Don’t get me wrong. This isn’t a bad thing, the GOP going down in flames. Hilarious, in fact. I just wish there was some equivalent, serious opposition in the Democratic Party and the wider progressive movement to the juggernaut that is Hillary, Inc. Of course, Bernie will make a valiant primary effort at the Democratic National Convention, but he will lose and just as valiantly accede to the party’s nominee. Maybe Black Lives Matter will stage some level of protest inside or outside the convention, but I don’t see mass leftie protests targeting the Democrats anytime soon. And much as I like an acrimonious, bare-knuckled, equal brawl, that’s not likely to happen either. My prediction at this point in the print cycle is that Ted Cruz will be nominated by the Republicans, but Trump will only grudgingly step aside. With the GOP at less than full strength, Hillary will win the presidency.

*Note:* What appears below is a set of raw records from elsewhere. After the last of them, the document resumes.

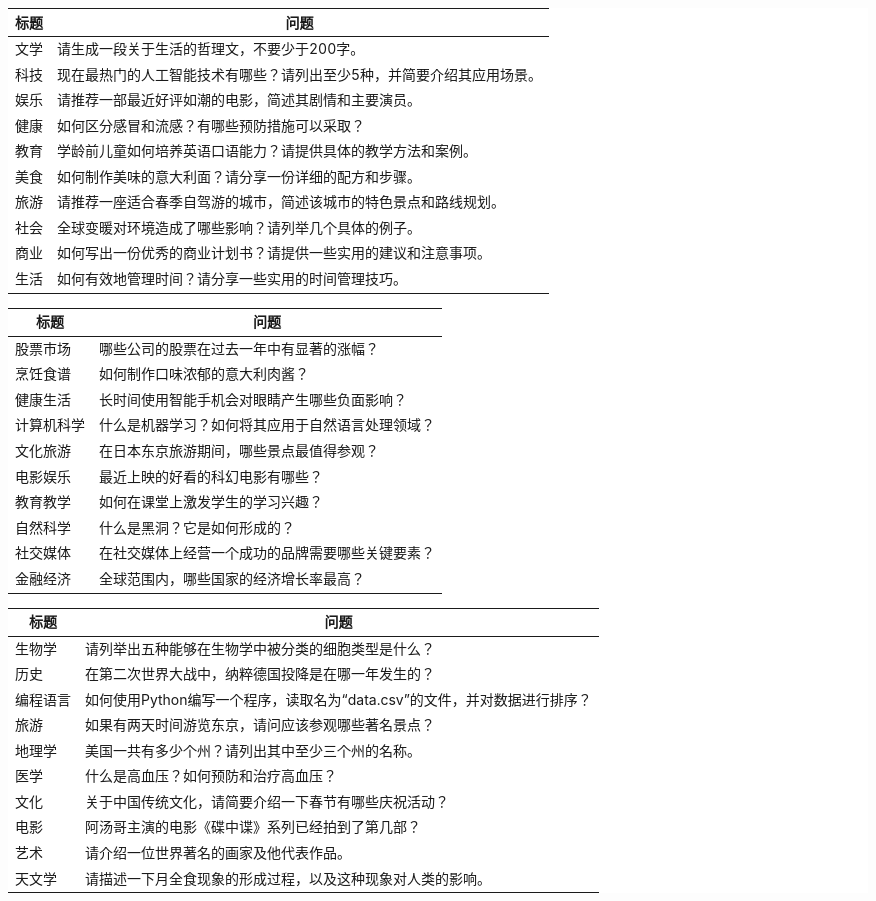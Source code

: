 | 标题 | 问题 |
| --- | --- |
| 文学 | 请生成一段关于生活的哲理文，不要少于200字。|
| 科技 | 现在最热门的人工智能技术有哪些？请列出至少5种，并简要介绍其应用场景。|
| 娱乐 | 请推荐一部最近好评如潮的电影，简述其剧情和主要演员。|
| 健康 | 如何区分感冒和流感？有哪些预防措施可以采取？|
| 教育 | 学龄前儿童如何培养英语口语能力？请提供具体的教学方法和案例。|
| 美食 | 如何制作美味的意大利面？请分享一份详细的配方和步骤。|
| 旅游 | 请推荐一座适合春季自驾游的城市，简述该城市的特色景点和路线规划。|
| 社会 | 全球变暖对环境造成了哪些影响？请列举几个具体的例子。|
| 商业 | 如何写出一份优秀的商业计划书？请提供一些实用的建议和注意事项。|
| 生活 | 如何有效地管理时间？请分享一些实用的时间管理技巧。|

| 标题 | 问题 |
| --- | --- |
| 股票市场 | 哪些公司的股票在过去一年中有显著的涨幅？ |
| 烹饪食谱 | 如何制作口味浓郁的意大利肉酱？ |
| 健康生活 | 长时间使用智能手机会对眼睛产生哪些负面影响？ |
| 计算机科学 | 什么是机器学习？如何将其应用于自然语言处理领域？ |
| 文化旅游 | 在日本东京旅游期间，哪些景点最值得参观？ |
| 电影娱乐 | 最近上映的好看的科幻电影有哪些？ |
| 教育教学 | 如何在课堂上激发学生的学习兴趣？ |
| 自然科学 | 什么是黑洞？它是如何形成的？ |
| 社交媒体 | 在社交媒体上经营一个成功的品牌需要哪些关键要素？ |
| 金融经济 | 全球范围内，哪些国家的经济增长率最高？ |

| 标题 | 问题 |
| --- | --- |
| 生物学 | 请列举出五种能够在生物学中被分类的细胞类型是什么？ |
| 历史 | 在第二次世界大战中，纳粹德国投降是在哪一年发生的？ |
| 编程语言 | 如何使用Python编写一个程序，读取名为“data.csv”的文件，并对数据进行排序？|
| 旅游 | 如果有两天时间游览东京，请问应该参观哪些著名景点？ |
| 地理学 | 美国一共有多少个州？请列出其中至少三个州的名称。 |
| 医学 | 什么是高血压？如何预防和治疗高血压？ |
| 文化 | 关于中国传统文化，请简要介绍一下春节有哪些庆祝活动？ |
| 电影 | 阿汤哥主演的电影《碟中谍》系列已经拍到了第几部？ |
| 艺术 | 请介绍一位世界著名的画家及他代表作品。 |
| 天文学 | 请描述一下月全食现象的形成过程，以及这种现象对人类的影响。 |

Great! Four more years of Republican whining and right-of-center Democratic gloating and nothing ever getting done. If the GOP survives, that is. American politics are so fucking lame and unsurprising. A Public Policy Poll recently asked: “Would you support or oppose bombing Agrabah?” Of the Republicans who responded 57% were not sure, 13% opposed it, and 30% said they supported it. When it came to Democrats 55% were not sure, 36% opposed bombing Agrabah, and 19% said they supported it. Agrabah is the mythical kingdom in the 1992 Disney movie Aladdin.